Our earlier work brought new insights into the pathophysiological consequences of mtDNA point mutations on the assembly of the respiratory chain. We showed that surprisingly mtDNA-encoded subunits truncated by stop-codons are assembled into big supramolecular complexes which however are degraded quickly by proteases of the inner membrane as a part of the mitochondrial quality control system (Hornig-Do et al., EMBO J 2012; funded by CMMC).
We identified catecholamine metabolism as the driving force behind the accumulation of mtDNA-deletions in dopaminergic neurons, which explains the extremely high mtDNA mutation load in dopaminergic regions of the human brain. This leads to cell loss and M. Parkinson as soon as a threshold of mutated mtDNA-copies is exceeded (Neuhaus et al., Brain 2014; Neuhaus et al., Neuroendocrinol 2015; funded by CMMC). Recently, we have more closely analyzed how mitochondrial dysfunction causes dopaminergic cell death (Ricke et al., J Neurosci 2020; Paß et al., Mol Neurobiol 2020).
We demonstrated that on the other hand the complete absence of the respiratory chain allows normal differentiation of the epidermis (Baris et. al., Stem Cells 2011; funded by DFG Normalverfahren). We thus concluded that epidermal stem cells, and maybe tissue stem cells in general, are independent of mitochondrial ATP-synthesis. This is replaced by a high capacity for aerobic glycolysis, a strategy often observed in tumor cells („Warburg Effect“). In contrast, a partly assembled respiratory chain leads to a severe inflammatory phenotype of the skin (Weiland et al., J Invest Dermatol 2018; funded by SFB 829).
Moreover, we collected evidence that mitochondrial dysfunction is not causally involved in the development of insulin resistance in skeletal muscle (Franko et al., J Mol Med 2012; funded by CECAD) and liver (Franko et al., J Hepatol 2014; Franko et al., Diabetes 2016; Franko et al., Int J Mol Sci 2017; funded by CECAD), like it was postulated by many authors in this field. Though, an intact insulin signal way is needed for the correct content and function of mitochondria in both tissues. We also have shown the mechanism how metformin, the drug most often prescribed against diabetes, stimulates energy turnover and thus slows down the development of obesity and type 2 diabetes (Schommers et al., J Mol Med 2017; funded by CECAD).

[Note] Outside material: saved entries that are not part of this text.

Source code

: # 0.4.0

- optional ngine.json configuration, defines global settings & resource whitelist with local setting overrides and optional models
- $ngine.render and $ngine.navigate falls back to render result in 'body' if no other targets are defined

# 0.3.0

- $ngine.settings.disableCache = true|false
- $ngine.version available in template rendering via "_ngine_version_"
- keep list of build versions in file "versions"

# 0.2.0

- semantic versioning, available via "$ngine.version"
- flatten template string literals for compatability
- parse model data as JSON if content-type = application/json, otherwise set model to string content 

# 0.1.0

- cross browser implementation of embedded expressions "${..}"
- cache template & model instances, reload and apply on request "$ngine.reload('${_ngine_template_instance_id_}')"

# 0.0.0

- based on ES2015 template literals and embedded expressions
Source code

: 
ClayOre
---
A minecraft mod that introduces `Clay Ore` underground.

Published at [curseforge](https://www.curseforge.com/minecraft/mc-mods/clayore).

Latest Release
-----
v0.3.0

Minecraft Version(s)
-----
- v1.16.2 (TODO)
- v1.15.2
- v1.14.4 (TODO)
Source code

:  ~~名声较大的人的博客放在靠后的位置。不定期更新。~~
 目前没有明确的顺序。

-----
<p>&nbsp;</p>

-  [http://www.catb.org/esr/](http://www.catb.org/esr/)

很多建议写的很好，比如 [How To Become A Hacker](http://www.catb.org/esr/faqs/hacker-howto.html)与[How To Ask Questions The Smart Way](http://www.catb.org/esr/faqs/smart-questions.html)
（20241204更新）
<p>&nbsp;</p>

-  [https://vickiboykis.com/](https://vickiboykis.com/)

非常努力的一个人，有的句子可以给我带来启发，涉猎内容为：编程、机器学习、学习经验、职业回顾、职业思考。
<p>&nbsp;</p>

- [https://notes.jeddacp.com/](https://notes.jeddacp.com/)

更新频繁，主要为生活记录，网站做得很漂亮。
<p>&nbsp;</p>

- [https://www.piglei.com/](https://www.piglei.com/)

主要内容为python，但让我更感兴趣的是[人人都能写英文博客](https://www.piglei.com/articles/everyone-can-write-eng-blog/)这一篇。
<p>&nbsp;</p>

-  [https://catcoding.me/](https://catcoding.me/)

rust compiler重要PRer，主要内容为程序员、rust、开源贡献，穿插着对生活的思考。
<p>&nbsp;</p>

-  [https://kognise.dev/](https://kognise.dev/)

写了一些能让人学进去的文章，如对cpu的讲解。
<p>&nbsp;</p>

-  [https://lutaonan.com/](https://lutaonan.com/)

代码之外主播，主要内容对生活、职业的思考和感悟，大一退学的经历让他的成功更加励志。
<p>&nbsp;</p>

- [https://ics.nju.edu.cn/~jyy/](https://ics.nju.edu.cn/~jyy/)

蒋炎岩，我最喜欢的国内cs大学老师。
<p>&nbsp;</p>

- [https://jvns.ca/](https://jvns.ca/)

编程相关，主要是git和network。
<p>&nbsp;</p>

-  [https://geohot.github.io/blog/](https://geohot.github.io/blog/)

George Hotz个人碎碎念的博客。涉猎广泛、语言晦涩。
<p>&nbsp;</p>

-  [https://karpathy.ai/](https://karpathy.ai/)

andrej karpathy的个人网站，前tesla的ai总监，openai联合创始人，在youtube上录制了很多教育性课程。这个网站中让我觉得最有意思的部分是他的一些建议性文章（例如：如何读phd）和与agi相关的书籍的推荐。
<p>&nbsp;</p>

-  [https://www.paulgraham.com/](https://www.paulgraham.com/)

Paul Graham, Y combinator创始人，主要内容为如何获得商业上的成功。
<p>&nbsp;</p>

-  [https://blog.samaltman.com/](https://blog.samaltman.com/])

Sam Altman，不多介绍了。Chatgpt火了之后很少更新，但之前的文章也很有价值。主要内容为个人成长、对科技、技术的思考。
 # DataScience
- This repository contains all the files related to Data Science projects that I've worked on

Finally, our group was also part of the development of new tools for the investigation of mitochondria, since we developed a method to isolate qualitatively high mitochondria by means of magnetic beads from cells and mouse tissue together with Miltenyi Biotech GmbH in Bergisch Gladbach (Hornig-Do et al., Anal Biochem 2009; funded by CMMC (Franko et al., PLoS One 2014; funded by CECAD).